Moreover, referencing the District Court’s reasoning and the rule established in South Bay, she noted that comparable secular institutions actually faced more severe restrictions than the religious institutions. In contrast to the focus on essential businesses by the majority, her dissent examined comparable secular gatherings like lectures, concerts, movie showings, etc. since those types of secular activities concerned large groups of people congregating closely for extended periods of time. These types of gatherings were the ones that medical experts identified as spreaders of COVID-19, not those highlighted by the majority. In other words, a false equivalence was made with secular essential businesses whose activities were fundamentally dissimilar.
Many of these secular gatherings were closed entirely and restrictions were applied to designated areas.

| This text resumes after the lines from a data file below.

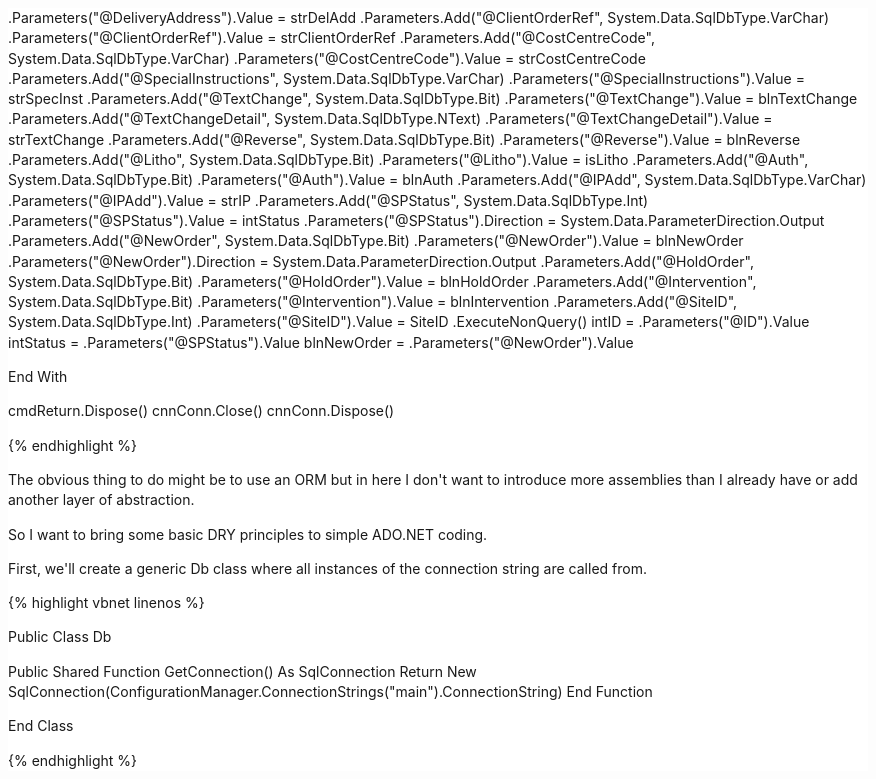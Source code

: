   .Parameters("@DeliveryAddress").Value = strDelAdd
  .Parameters.Add("@ClientOrderRef", System.Data.SqlDbType.VarChar)
  .Parameters("@ClientOrderRef").Value = strClientOrderRef
  .Parameters.Add("@CostCentreCode", System.Data.SqlDbType.VarChar)
  .Parameters("@CostCentreCode").Value = strCostCentreCode
  .Parameters.Add("@SpecialInstructions", System.Data.SqlDbType.VarChar)
  .Parameters("@SpecialInstructions").Value = strSpecInst
  .Parameters.Add("@TextChange", System.Data.SqlDbType.Bit)
  .Parameters("@TextChange").Value = blnTextChange
  .Parameters.Add("@TextChangeDetail", System.Data.SqlDbType.NText)
  .Parameters("@TextChangeDetail").Value = strTextChange
  .Parameters.Add("@Reverse", System.Data.SqlDbType.Bit)
  .Parameters("@Reverse").Value = blnReverse
  .Parameters.Add("@Litho", System.Data.SqlDbType.Bit)
  .Parameters("@Litho").Value = isLitho
  .Parameters.Add("@Auth", System.Data.SqlDbType.Bit)
  .Parameters("@Auth").Value = blnAuth
  .Parameters.Add("@IPAdd", System.Data.SqlDbType.VarChar)
  .Parameters("@IPAdd").Value = strIP
  .Parameters.Add("@SPStatus", System.Data.SqlDbType.Int)
  .Parameters("@SPStatus").Value = intStatus
  .Parameters("@SPStatus").Direction = System.Data.ParameterDirection.Output
  .Parameters.Add("@NewOrder", System.Data.SqlDbType.Bit)
  .Parameters("@NewOrder").Value = blnNewOrder
  .Parameters("@NewOrder").Direction = System.Data.ParameterDirection.Output
  .Parameters.Add("@HoldOrder", System.Data.SqlDbType.Bit)
  .Parameters("@HoldOrder").Value = blnHoldOrder
  .Parameters.Add("@Intervention", System.Data.SqlDbType.Bit)
  .Parameters("@Intervention").Value = blnIntervention
  .Parameters.Add("@SiteID", System.Data.SqlDbType.Int)
  .Parameters("@SiteID").Value = SiteID
  .ExecuteNonQuery()
  intID = .Parameters("@ID").Value
  intStatus = .Parameters("@SPStatus").Value
  blnNewOrder = .Parameters("@NewOrder").Value

End With

cmdReturn.Dispose()
cnnConn.Close()
cnnConn.Dispose()

{% endhighlight %}

The obvious thing to do might be to use an ORM but in here I don't want to introduce more assemblies than I already have or add another layer of abstraction.

So I want to bring some basic DRY principles to simple ADO.NET coding.

First, we'll create a generic Db class where all instances of the connection string are called from.

{% highlight vbnet linenos %}

Public Class Db

  Public Shared Function GetConnection() As SqlConnection
    Return New SqlConnection(ConfigurationManager.ConnectionStrings("main").ConnectionString)
  End Function

End Class

{% endhighlight %}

In contrast to the previous Supreme Court cases where secular gatherings were simply capped and restrictions applied statewide, New York’s approach made it actually easier to view the restrictions as constitutional according to Justice Sotomayor.
Lastly, the fact that the restrictions singled out religious institutions was not reflective of discrimination against religious practice, but reflective of their preferential treatment. Consequently, the applicants could not “demand laxer restrictions by pointing out that [they] were already being treated better than comparable secular institutions” [p. 4]. In turn, the restrictions were not easily subject to strict scrutiny on this basis. Likewise, comments by the Governor did not warrant applying strict scrutiny as per the Court’s precedents.
Decision Direction indicates whether the decision expands or contracts expression based on an analysis of the case.
This case expands expression because the Court takes account of the Free Exercise Clause of the First Amendment in circumstances of a pandemic or emergency, diverging from previous decisions in the COVID-19 ambit. Specifically, restrictions placed on public gatherings was given strict scrutiny based on their disproportionate impact and were deemed not narrowly tailored enough to still accommodate freedoms under the Free Exercise Clause.
Global Perspective demonstrates how the court’s decision was influenced by standards from one or many regions.
Referenced regarding irreparable harm, the Court found there was “no question that the challenged restrictions, if enforced, [would] cause irreparable harm” [p. 5].
Referenced by Justice Gorsuch to contend that similar reasoning could not be used in this case: the Constitution took a holiday during COVID-19 which “[could not] become a sabbatical” [p. 3].
Case significance refers to how influential the case is and how its significance changes over time.
Unlike previous cases referenced – South Bay United Pentecostal Church v. Newsom 590 U. S. (2020) and Calvary Chapel Dayton Valley v. Sisolak 591 U. S. (2020) – the restrictions imposed on public gatherings in this case were given strict scrutiny based on their disproportionate impact and were deemed not narrowly tailored enough to still accommodate freedoms under the Free Exercise Clause. Thus, the Supreme Court took account of the Free Exercise Clause in light of COVID-19 and decided to apply it accordingly, progressing from previous inclinations to defer to elected officials based on the novelty of the emergency. As summed up by Justice Gorsuch in his concurring opinion: “Even if the Constitution has taken a holiday during this pandemic, it cannot become a sabbatical” [p. 3].